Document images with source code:
------------------------------------------------------------------------

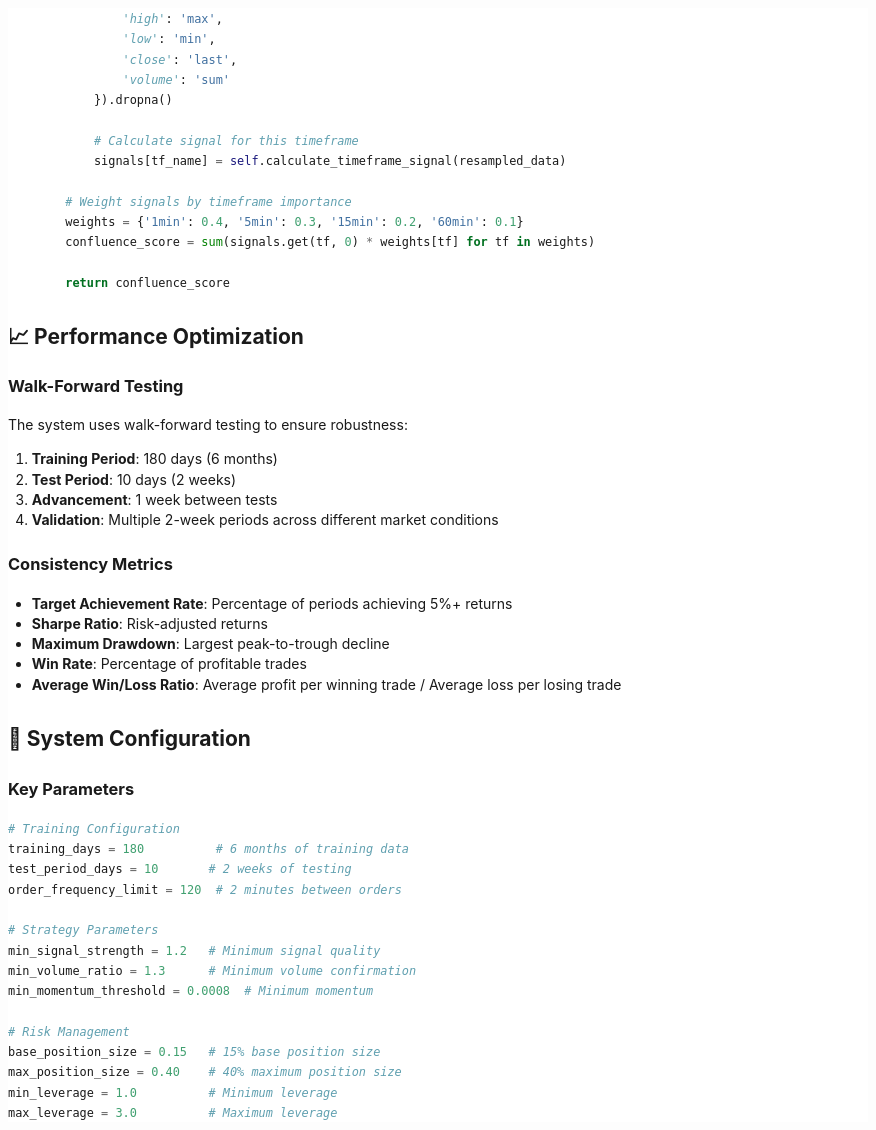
 ```python
                'high': 'max',
                'low': 'min',
                'close': 'last',
                'volume': 'sum'
            }).dropna()
            
            # Calculate signal for this timeframe
            signals[tf_name] = self.calculate_timeframe_signal(resampled_data)
        
        # Weight signals by timeframe importance
        weights = {'1min': 0.4, '5min': 0.3, '15min': 0.2, '60min': 0.1}
        confluence_score = sum(signals.get(tf, 0) * weights[tf] for tf in weights)
        
        return confluence_score
```

## 📈 **Performance Optimization**

### **Walk-Forward Testing**
The system uses walk-forward testing to ensure robustness:

1. **Training Period**: 180 days (6 months)
2. **Test Period**: 10 days (2 weeks)
3. **Advancement**: 1 week between tests
4. **Validation**: Multiple 2-week periods across different market conditions

### **Consistency Metrics**
- **Target Achievement Rate**: Percentage of periods achieving 5%+ returns
- **Sharpe Ratio**: Risk-adjusted returns
- **Maximum Drawdown**: Largest peak-to-trough decline
- **Win Rate**: Percentage of profitable trades
- **Average Win/Loss Ratio**: Average profit per winning trade / Average loss per losing trade

## 🔧 **System Configuration**

### **Key Parameters**
```python
# Training Configuration
training_days = 180          # 6 months of training data
test_period_days = 10       # 2 weeks of testing
order_frequency_limit = 120  # 2 minutes between orders

# Strategy Parameters
min_signal_strength = 1.2   # Minimum signal quality
min_volume_ratio = 1.3      # Minimum volume confirmation
min_momentum_threshold = 0.0008  # Minimum momentum

# Risk Management
base_position_size = 0.15   # 15% base position size
max_position_size = 0.40    # 40% maximum position size
min_leverage = 1.0          # Minimum leverage
max_leverage = 3.0          # Maximum leverage
```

------------------------------------------------------------------------

Filter the entries down to the lines containing "size". Copy each of those lines.

### Solution
base_position_size = 0.15   # 15% base position size
max_position_size = 0.40    # 40% maximum position size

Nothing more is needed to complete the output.